* **Problem details**
Set down the entries below exactly; drop the pictures.
Data shown below:
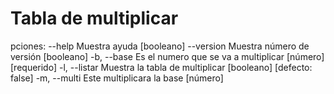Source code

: # Tabla de multiplicar 

pciones:
      --help     Muestra ayuda                                        [booleano]
      --version  Muestra número de versión                            [booleano]
  -b, --base     Es el numero que se va a multiplicar       [número] [requerido]
  -l, --listar   Muestra la tabla de multiplicar     [booleano] [defecto: false]
  -m, --multi    Este multiplicara la base                              [número]
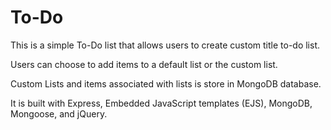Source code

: # To-Do
This is a simple To-Do list that allows users to create custom title to-do list.

Users can choose to add items to a default list or the custom list.

Custom Lists and items associated with lists is store in MongoDB database. 

It is built with Express, Embedded JavaScript templates (EJS), MongoDB, Mongoose, and jQuery.

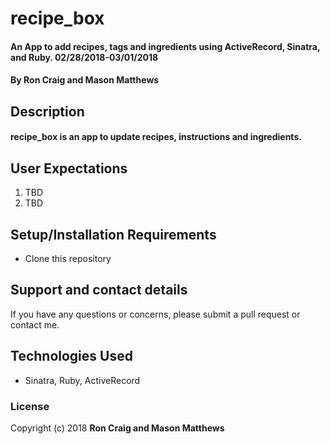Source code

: # recipe_box

#### An App to add recipes, tags and ingredients using ActiveRecord, Sinatra, and Ruby. 02/28/2018-03/01/2018

#### By **Ron Craig and Mason Matthews**

## Description
#### recipe_box is an app to update recipes, instructions and ingredients.


## User Expectations
1. TBD
2. TBD

## Setup/Installation Requirements

* Clone this repository

## Support and contact details

If you have any questions or concerns, please submit a pull request or contact me.

## Technologies Used

* Sinatra, Ruby, ActiveRecord

### License

Copyright (c) 2018  **Ron Craig and Mason Matthews**

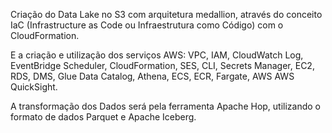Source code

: Criação do Data Lake no S3 com arquitetura medallion, através do conceito IaC (Infrastructure as Code ou Infraestrutura como Código) com o CloudFormation. 

E a criação e utilização dos serviços AWS: VPC, IAM, CloudWatch Log, EventBridge Scheduler, CloudFormation, SES, CLI, Secrets Manager, EC2, RDS, DMS, Glue Data Catalog, Athena, ECS, ECR, Fargate, AWS AWS QuickSight. 

A transformação dos Dados será pela ferramenta Apache Hop, utilizando o formato de dados Parquet e Apache Iceberg.

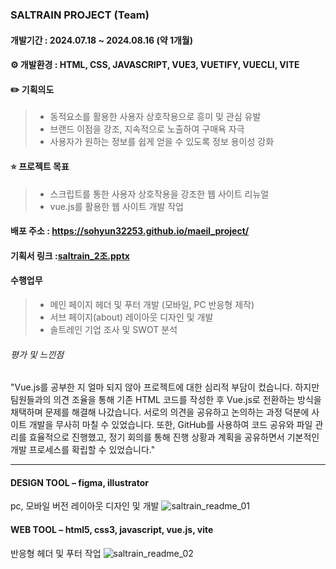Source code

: ### SALTRAIN PROJECT (Team) 
#### 개발기간 : 2024.07.18 ~ 2024.08.16 (약 1개월)



#### ⚙️ 개발환경 : HTML, CSS, JAVASCRIPT, VUE3, VUETIFY, VUECLI, VITE



#### ✏️ 기획의도
> - 동적요소를 활용한 사용자 상호작용으로 흥미 및 관심 유발
> - 브랜드 이점을 강조, 지속적으로 노출하여 구매욕 자극
> - 사용자가 원하는 정보를 쉽게 얻을 수 있도록 정보 용이성 강화   



#### ⭐ 프로젝트 목표
> - 스크립트를 통한 사용자 상호작용을 강조한 웹 사이트 리뉴얼
> - vue.js를 활용한 웹 사이트 개발 작업



#### 배포 주소 : https://sohyun32253.github.io/maeil_project/
#### 기획서 링크 :[saltrain_2조.pptx](https://github.com/sohyun32253/saltrain/main/saltrain_2조.pptx)



#### 수행업무
> - 메인 페이지 헤더 및 푸터 개발 (모바일, PC 반응형 제작)
> - 서브 페이지(about) 레이아웃 디자인 및 개발 
> - 솔트레인 기업 조사 및 SWOT 분석



###### 평가 및 느낀점
"Vue.js를 공부한 지 얼마 되지 않아 프로젝트에 대한 심리적 부담이 컸습니다. 하지만 팀원들과의 의견 조율을 통해 기존 HTML 코드를 작성한 후 Vue.js로 전환하는 방식을 채택하며 문제를 해결해 나갔습니다. 서로의 의견을 공유하고 논의하는 과정 덕분에 사이트 개발을 무사히 마칠 수 있었습니다. 또한, GitHub를 사용하여 코드 공유와 파일 관리를 효율적으로 진행했고, 정기 회의를 통해 진행 상황과 계획을 공유하면서 기본적인 개발 프로세스를 확립할 수 있었습니다."



---



#### **DESIGN TOOL – figma, illustrator**
pc, 모바일 버전 레이아웃 디자인 및 개발
![saltrain_readme_01](https://github.com/user-attachments/assets/e252e1ad-fcdb-42f8-8d85-27b123161643)

#### **WEB TOOL – html5, css3, javascript, vue.js, vite**
반응형 헤더 및 푸터 작업
![saltrain_readme_02](https://github.com/user-attachments/assets/0a1c6331-33f1-46e1-9499-08365e3059b4)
End of Data shown.
* **Answer**
Source code

: # Tabla de multiplicar 

pciones:
      --help     Muestra ayuda                                        [booleano]
      --version  Muestra número de versión                            [booleano]
  -b, --base     Es el numero que se va a multiplicar       [número] [requerido]
  -l, --listar   Muestra la tabla de multiplicar     [booleano] [defecto: false]
  -m, --multi    Este multiplicara la base                              [número]
Source code

: # To-Do
This is a simple To-Do list that allows users to create custom title to-do list.

Users can choose to add items to a default list or the custom list.

Custom Lists and items associated with lists is store in MongoDB database. 

It is built with Express, Embedded JavaScript templates (EJS), MongoDB, Mongoose, and jQuery.

Source code

: # recipe_box

#### An App to add recipes, tags and ingredients using ActiveRecord, Sinatra, and Ruby. 02/28/2018-03/01/2018

#### By **Ron Craig and Mason Matthews**

## Description
#### recipe_box is an app to update recipes, instructions and ingredients.


## User Expectations
1. TBD
2. TBD

## Setup/Installation Requirements

* Clone this repository

## Support and contact details

If you have any questions or concerns, please submit a pull request or contact me.

## Technologies Used

* Sinatra, Ruby, ActiveRecord

### License

Copyright (c) 2018  **Ron Craig and Mason Matthews**

Source code

: Criação do Data Lake no S3 com arquitetura medallion, através do conceito IaC (Infrastructure as Code ou Infraestrutura como Código) com o CloudFormation. 

E a criação e utilização dos serviços AWS: VPC, IAM, CloudWatch Log, EventBridge Scheduler, CloudFormation, SES, CLI, Secrets Manager, EC2, RDS, DMS, Glue Data Catalog, Athena, ECS, ECR, Fargate, AWS AWS QuickSight. 

A transformação dos Dados será pela ferramenta Apache Hop, utilizando o formato de dados Parquet e Apache Iceberg.

Source code

: ### SALTRAIN PROJECT (Team) 
#### 개발기간 : 2024.07.18 ~ 2024.08.16 (약 1개월)



#### ⚙️ 개발환경 : HTML, CSS, JAVASCRIPT, VUE3, VUETIFY, VUECLI, VITE



#### ✏️ 기획의도
> - 동적요소를 활용한 사용자 상호작용으로 흥미 및 관심 유발
> - 브랜드 이점을 강조, 지속적으로 노출하여 구매욕 자극
> - 사용자가 원하는 정보를 쉽게 얻을 수 있도록 정보 용이성 강화   



#### ⭐ 프로젝트 목표
> - 스크립트를 통한 사용자 상호작용을 강조한 웹 사이트 리뉴얼
> - vue.js를 활용한 웹 사이트 개발 작업



#### 배포 주소 : https://sohyun32253.github.io/maeil_project/
#### 기획서 링크 :[saltrain_2조.pptx](https://github.com/sohyun32253/saltrain/main/saltrain_2조.pptx)



#### 수행업무
> - 메인 페이지 헤더 및 푸터 개발 (모바일, PC 반응형 제작)
> - 서브 페이지(about) 레이아웃 디자인 및 개발 
> - 솔트레인 기업 조사 및 SWOT 분석



###### 평가 및 느낀점
"Vue.js를 공부한 지 얼마 되지 않아 프로젝트에 대한 심리적 부담이 컸습니다. 하지만 팀원들과의 의견 조율을 통해 기존 HTML 코드를 작성한 후 Vue.js로 전환하는 방식을 채택하며 문제를 해결해 나갔습니다. 서로의 의견을 공유하고 논의하는 과정 덕분에 사이트 개발을 무사히 마칠 수 있었습니다. 또한, GitHub를 사용하여 코드 공유와 파일 관리를 효율적으로 진행했고, 정기 회의를 통해 진행 상황과 계획을 공유하면서 기본적인 개발 프로세스를 확립할 수 있었습니다."



---



#### **DESIGN TOOL – figma, illustrator**
pc, 모바일 버전 레이아웃 디자인 및 개발
![saltrain_readme_01](https://github.com/user-attachments/assets/e252e1ad-fcdb-42f8-8d85-27b123161643)

#### **WEB TOOL – html5, css3, javascript, vue.js, vite**
반응형 헤더 및 푸터 작업
![saltrain_readme_02](https://github.com/user-attachments/assets/0a1c6331-33f1-46e1-9499-08365e3059b4)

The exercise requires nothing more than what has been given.